DATA UNDER STUDY →
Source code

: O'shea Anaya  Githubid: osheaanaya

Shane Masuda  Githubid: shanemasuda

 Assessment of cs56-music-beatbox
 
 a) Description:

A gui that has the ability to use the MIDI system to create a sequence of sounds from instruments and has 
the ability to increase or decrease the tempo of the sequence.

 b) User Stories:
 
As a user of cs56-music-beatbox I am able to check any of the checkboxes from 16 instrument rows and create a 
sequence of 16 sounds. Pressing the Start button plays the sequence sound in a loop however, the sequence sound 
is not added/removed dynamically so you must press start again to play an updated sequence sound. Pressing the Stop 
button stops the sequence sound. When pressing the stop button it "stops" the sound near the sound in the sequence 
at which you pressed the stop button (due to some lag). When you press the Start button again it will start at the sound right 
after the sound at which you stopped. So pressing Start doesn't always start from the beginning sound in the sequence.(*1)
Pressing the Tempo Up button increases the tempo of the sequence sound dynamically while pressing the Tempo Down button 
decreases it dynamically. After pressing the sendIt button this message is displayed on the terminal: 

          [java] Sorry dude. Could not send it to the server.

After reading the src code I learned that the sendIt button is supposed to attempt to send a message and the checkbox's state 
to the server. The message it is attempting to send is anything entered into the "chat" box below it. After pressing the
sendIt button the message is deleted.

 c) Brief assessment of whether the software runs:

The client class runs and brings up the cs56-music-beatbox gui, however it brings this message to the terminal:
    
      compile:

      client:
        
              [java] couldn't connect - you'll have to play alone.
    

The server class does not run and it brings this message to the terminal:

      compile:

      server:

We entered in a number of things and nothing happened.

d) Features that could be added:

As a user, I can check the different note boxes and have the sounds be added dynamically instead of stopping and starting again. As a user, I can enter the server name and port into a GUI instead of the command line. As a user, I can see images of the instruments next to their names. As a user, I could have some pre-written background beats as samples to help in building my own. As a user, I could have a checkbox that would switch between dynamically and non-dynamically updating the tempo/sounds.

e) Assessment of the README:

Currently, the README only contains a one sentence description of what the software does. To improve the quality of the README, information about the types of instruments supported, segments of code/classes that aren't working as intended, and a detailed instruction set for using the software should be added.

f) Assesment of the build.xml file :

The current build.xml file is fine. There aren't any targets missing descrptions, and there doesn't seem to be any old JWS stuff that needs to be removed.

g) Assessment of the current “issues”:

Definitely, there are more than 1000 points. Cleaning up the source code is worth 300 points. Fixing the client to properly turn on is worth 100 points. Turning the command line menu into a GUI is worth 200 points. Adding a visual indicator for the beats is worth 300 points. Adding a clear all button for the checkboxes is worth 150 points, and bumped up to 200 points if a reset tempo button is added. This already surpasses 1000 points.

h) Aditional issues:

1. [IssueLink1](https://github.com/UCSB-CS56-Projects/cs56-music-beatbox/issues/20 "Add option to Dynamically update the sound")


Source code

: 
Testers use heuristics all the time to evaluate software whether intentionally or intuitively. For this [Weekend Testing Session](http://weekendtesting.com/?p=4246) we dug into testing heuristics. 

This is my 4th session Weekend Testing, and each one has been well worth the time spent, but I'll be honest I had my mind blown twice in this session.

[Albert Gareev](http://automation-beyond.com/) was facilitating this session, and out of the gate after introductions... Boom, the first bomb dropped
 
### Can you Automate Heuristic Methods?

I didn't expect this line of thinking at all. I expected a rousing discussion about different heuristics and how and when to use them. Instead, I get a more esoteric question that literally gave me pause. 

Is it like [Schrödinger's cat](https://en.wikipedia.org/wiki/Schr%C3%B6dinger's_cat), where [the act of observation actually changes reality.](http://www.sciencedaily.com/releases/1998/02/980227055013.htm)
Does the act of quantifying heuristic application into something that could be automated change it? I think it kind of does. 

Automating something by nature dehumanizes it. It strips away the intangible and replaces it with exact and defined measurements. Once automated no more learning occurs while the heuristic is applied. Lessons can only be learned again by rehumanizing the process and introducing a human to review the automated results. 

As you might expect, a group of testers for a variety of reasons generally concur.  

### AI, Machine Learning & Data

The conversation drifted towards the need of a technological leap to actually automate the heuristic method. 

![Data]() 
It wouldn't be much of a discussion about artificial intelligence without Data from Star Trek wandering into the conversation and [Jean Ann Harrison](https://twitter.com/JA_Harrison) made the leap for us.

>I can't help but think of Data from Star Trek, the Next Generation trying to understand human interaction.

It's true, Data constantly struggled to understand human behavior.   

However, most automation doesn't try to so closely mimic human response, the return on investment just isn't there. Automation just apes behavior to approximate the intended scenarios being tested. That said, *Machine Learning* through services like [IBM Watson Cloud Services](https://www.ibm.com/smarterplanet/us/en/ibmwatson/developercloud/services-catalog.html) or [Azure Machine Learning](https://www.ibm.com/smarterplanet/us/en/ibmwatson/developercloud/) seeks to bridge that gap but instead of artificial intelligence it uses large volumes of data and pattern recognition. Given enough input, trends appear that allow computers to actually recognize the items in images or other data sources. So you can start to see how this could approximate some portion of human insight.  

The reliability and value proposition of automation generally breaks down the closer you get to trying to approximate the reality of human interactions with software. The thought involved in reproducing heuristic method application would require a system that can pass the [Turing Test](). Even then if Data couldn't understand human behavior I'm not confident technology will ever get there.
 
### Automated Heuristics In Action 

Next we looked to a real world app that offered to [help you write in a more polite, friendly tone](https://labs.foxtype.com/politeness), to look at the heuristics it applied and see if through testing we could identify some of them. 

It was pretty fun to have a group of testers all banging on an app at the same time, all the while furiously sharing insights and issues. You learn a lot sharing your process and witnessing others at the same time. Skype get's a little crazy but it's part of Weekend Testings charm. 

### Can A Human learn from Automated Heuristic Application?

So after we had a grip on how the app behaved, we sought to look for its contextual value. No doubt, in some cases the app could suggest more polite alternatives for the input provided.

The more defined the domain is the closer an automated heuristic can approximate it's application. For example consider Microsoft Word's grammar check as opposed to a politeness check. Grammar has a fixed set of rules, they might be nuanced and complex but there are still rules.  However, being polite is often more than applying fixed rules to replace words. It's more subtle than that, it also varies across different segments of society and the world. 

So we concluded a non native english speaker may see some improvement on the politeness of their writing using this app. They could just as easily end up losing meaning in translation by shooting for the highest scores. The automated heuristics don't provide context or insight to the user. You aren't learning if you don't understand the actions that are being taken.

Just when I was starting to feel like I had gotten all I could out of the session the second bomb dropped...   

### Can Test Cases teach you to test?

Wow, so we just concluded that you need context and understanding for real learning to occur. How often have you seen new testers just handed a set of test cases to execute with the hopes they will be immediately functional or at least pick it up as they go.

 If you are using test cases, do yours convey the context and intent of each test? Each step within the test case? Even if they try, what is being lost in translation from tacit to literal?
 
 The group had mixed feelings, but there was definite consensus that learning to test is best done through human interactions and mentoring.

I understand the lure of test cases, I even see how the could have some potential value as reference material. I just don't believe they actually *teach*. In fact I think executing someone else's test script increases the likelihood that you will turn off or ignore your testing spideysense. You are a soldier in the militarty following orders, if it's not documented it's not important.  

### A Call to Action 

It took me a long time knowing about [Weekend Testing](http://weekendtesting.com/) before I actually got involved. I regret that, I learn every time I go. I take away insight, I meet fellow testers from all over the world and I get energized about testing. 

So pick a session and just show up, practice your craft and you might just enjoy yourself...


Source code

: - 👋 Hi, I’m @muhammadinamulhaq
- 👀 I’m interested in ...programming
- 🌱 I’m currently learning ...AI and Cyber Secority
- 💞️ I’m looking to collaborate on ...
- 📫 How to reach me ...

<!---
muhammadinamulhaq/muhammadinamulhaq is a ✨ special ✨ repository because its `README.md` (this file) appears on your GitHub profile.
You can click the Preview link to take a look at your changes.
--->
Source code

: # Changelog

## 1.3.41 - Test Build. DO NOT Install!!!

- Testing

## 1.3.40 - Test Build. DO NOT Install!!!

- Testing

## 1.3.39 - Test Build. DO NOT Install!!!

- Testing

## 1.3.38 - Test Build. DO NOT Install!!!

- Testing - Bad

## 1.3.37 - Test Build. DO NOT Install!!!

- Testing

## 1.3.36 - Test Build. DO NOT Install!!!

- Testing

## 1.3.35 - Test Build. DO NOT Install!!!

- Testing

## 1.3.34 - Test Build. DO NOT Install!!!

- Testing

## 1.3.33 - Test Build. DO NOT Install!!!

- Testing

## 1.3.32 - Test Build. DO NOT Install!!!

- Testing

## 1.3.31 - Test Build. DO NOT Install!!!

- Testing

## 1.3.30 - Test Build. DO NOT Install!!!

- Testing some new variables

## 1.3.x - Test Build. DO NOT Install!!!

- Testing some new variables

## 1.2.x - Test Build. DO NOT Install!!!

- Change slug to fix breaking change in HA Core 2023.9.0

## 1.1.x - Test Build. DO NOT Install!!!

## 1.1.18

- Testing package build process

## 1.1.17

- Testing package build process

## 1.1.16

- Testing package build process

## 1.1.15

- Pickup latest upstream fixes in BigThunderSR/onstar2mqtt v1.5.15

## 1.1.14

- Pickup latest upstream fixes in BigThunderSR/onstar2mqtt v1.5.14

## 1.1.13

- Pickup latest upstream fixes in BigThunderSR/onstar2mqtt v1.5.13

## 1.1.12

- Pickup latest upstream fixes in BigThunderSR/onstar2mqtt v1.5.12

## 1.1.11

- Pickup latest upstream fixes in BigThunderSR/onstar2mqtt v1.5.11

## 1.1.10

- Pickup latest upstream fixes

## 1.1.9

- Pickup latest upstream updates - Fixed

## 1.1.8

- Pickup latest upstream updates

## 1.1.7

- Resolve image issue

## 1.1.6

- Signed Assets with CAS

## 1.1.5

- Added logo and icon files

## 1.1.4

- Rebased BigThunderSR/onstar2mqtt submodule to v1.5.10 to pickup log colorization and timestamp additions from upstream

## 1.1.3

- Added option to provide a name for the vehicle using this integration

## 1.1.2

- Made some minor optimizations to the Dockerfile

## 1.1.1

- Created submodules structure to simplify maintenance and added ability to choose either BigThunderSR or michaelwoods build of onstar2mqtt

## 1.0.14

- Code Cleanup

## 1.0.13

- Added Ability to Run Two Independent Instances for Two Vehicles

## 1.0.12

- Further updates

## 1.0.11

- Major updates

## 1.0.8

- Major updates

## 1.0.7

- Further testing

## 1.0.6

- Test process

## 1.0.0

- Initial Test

TASK GOAL → Only the lines from the one containing "## 1.3.40 - Test Build. DO NOT Install!!!" through the one containing "## 1.3.30 - Test Build. DO NOT Install!!!" are to be retyped, both boundary lines included, with no other material.

SOLUTION TO THE PROBLEM →
## 1.3.40 - Test Build. DO NOT Install!!!

- Testing

## 1.3.39 - Test Build. DO NOT Install!!!

- Testing

## 1.3.38 - Test Build. DO NOT Install!!!

- Testing - Bad

## 1.3.37 - Test Build. DO NOT Install!!!

- Testing

## 1.3.36 - Test Build. DO NOT Install!!!

- Testing

## 1.3.35 - Test Build. DO NOT Install!!!

- Testing

## 1.3.34 - Test Build. DO NOT Install!!!

- Testing

## 1.3.33 - Test Build. DO NOT Install!!!

- Testing

## 1.3.32 - Test Build. DO NOT Install!!!

- Testing

## 1.3.31 - Test Build. DO NOT Install!!!

- Testing

## 1.3.30 - Test Build. DO NOT Install!!!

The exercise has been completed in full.